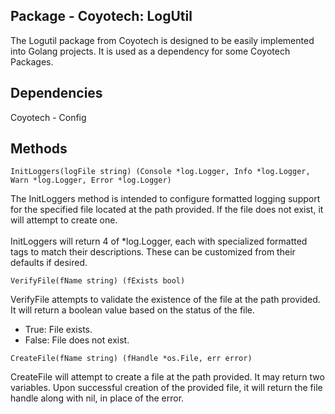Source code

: Package - Coyotech: LogUtil
- 
The Logutil package from Coyotech is designed to be easily implemented into Golang projects. It is used as a dependency for some Coyotech Packages.

Dependencies 
- 
Coyotech - Config

Methods
-
<pre>
<code>InitLoggers(logFile string) (Console *log.Logger, Info *log.Logger, Warn *log.Logger, Error *log.Logger)</code>
</pre>

The InitLoggers method is intended to configure formatted logging support for the specified file located at the path provided. If the file does not exist, it will attempt to create one. <br>
<br>
InitLoggers will return 4 of *log.Logger, each with specialized formatted tags to match their descriptions. These can be customized from their defaults if desired.

<pre>
<code>VerifyFile(fName string) (fExists bool)</code>
</pre>
VerifyFile attempts to validate the existence of the file at the path provided. It will return a boolean value based on the status of the file. 
* True: File exists.
* False: File does not exist.
<pre>
<code>CreateFile(fName string) (fHandle *os.File, err error)</code>
</pre>
CreateFile will attempt to create a file at the path provided. It may return two variables. Upon successful creation of the provided file, it will return the file handle along with nil, in place of the error.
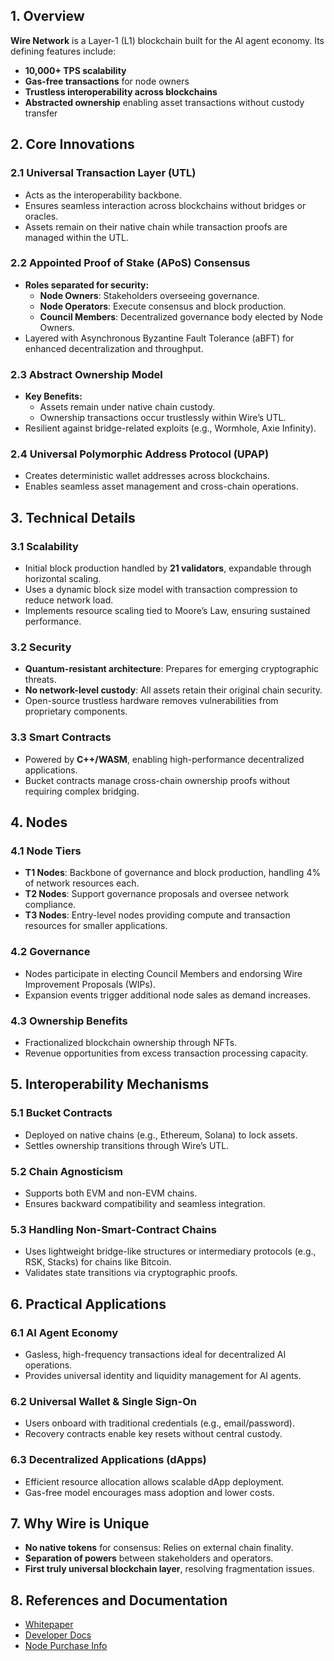 ## **1\. Overview**

**Wire Network** is a Layer-1 (L1) blockchain built for the AI agent economy. Its defining features include:

- **10,000+ TPS scalability**
- **Gas-free transactions** for node owners
- **Trustless interoperability across blockchains**
- **Abstracted ownership** enabling asset transactions without custody transfer

## **2\. Core Innovations**

### **2.1 Universal Transaction Layer (UTL)**

- Acts as the interoperability backbone.
- Ensures seamless interaction across blockchains without bridges or oracles.
- Assets remain on their native chain while transaction proofs are managed within the UTL.

### **2.2 Appointed Proof of Stake (APoS) Consensus**

- **Roles separated for security:**
  - **Node Owners**: Stakeholders overseeing governance.
  - **Node Operators**: Execute consensus and block production.
  - **Council Members**: Decentralized governance body elected by Node Owners.
- Layered with Asynchronous Byzantine Fault Tolerance (aBFT) for enhanced decentralization and throughput.

### **2.3 Abstract Ownership Model**

- **Key Benefits:**
  - Assets remain under native chain custody.
  - Ownership transactions occur trustlessly within Wire’s UTL.
- Resilient against bridge-related exploits (e.g., Wormhole, Axie Infinity).

### **2.4 Universal Polymorphic Address Protocol (UPAP)**

- Creates deterministic wallet addresses across blockchains.
- Enables seamless asset management and cross-chain operations.

## **3\. Technical Details**

### **3.1 Scalability**

- Initial block production handled by **21 validators**, expandable through horizontal scaling.
- Uses a dynamic block size model with transaction compression to reduce network load.
- Implements resource scaling tied to Moore’s Law, ensuring sustained performance.

### **3.2 Security**

- **Quantum-resistant architecture**: Prepares for emerging cryptographic threats.
- **No network-level custody**: All assets retain their original chain security.
- Open-source trustless hardware removes vulnerabilities from proprietary components.

### **3.3 Smart Contracts**

- Powered by **C++/WASM**, enabling high-performance decentralized applications.
- Bucket contracts manage cross-chain ownership proofs without requiring complex bridging.

## **4\. Nodes**

### **4.1 Node Tiers**

- **T1 Nodes**: Backbone of governance and block production, handling 4% of network resources each.
- **T2 Nodes**: Support governance proposals and oversee network compliance.
- **T3 Nodes**: Entry-level nodes providing compute and transaction resources for smaller applications.

### **4.2 Governance**

- Nodes participate in electing Council Members and endorsing Wire Improvement Proposals (WIPs).
- Expansion events trigger additional node sales as demand increases.

### **4.3 Ownership Benefits**

- Fractionalized blockchain ownership through NFTs.
- Revenue opportunities from excess transaction processing capacity.

## **5\. Interoperability Mechanisms**

### **5.1 Bucket Contracts**

- Deployed on native chains (e.g., Ethereum, Solana) to lock assets.
- Settles ownership transitions through Wire’s UTL.

### **5.2 Chain Agnosticism**

- Supports both EVM and non-EVM chains.
- Ensures backward compatibility and seamless integration.

### **5.3 Handling Non-Smart-Contract Chains**

- Uses lightweight bridge-like structures or intermediary protocols (e.g., RSK, Stacks) for chains like Bitcoin.
- Validates state transitions via cryptographic proofs.

## **6\. Practical Applications**

### **6.1 AI Agent Economy**

- Gasless, high-frequency transactions ideal for decentralized AI operations.
- Provides universal identity and liquidity management for AI agents.

### **6.2 Universal Wallet & Single Sign-On**

- Users onboard with traditional credentials (e.g., email/password).
- Recovery contracts enable key resets without central custody.

### **6.3 Decentralized Applications (dApps)**

- Efficient resource allocation allows scalable dApp deployment.
- Gas-free model encourages mass adoption and lower costs.

## **7\. Why Wire is Unique**

- **No native tokens** for consensus: Relies on external chain finality.
- **Separation of powers** between stakeholders and operators.
- **First truly universal blockchain layer**, resolving fragmentation issues.

## **8\. References and Documentation**

- [Whitepaper](https://github.com/Wire-Network/documentation/tree/master/Whitepaper)
- [Developer Docs](https://docs.wire.network/)
- [Node Purchase Info](https://www.wire.foundation/)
########
#### WHAT THE TASK REQUIRES
Go through the records and gather the lines that hold "free".

#### RESPONSE FOR THIS EXERCISE
- **Gas-free transactions** for node owners
- Gas-free model encourages mass adoption and lower costs.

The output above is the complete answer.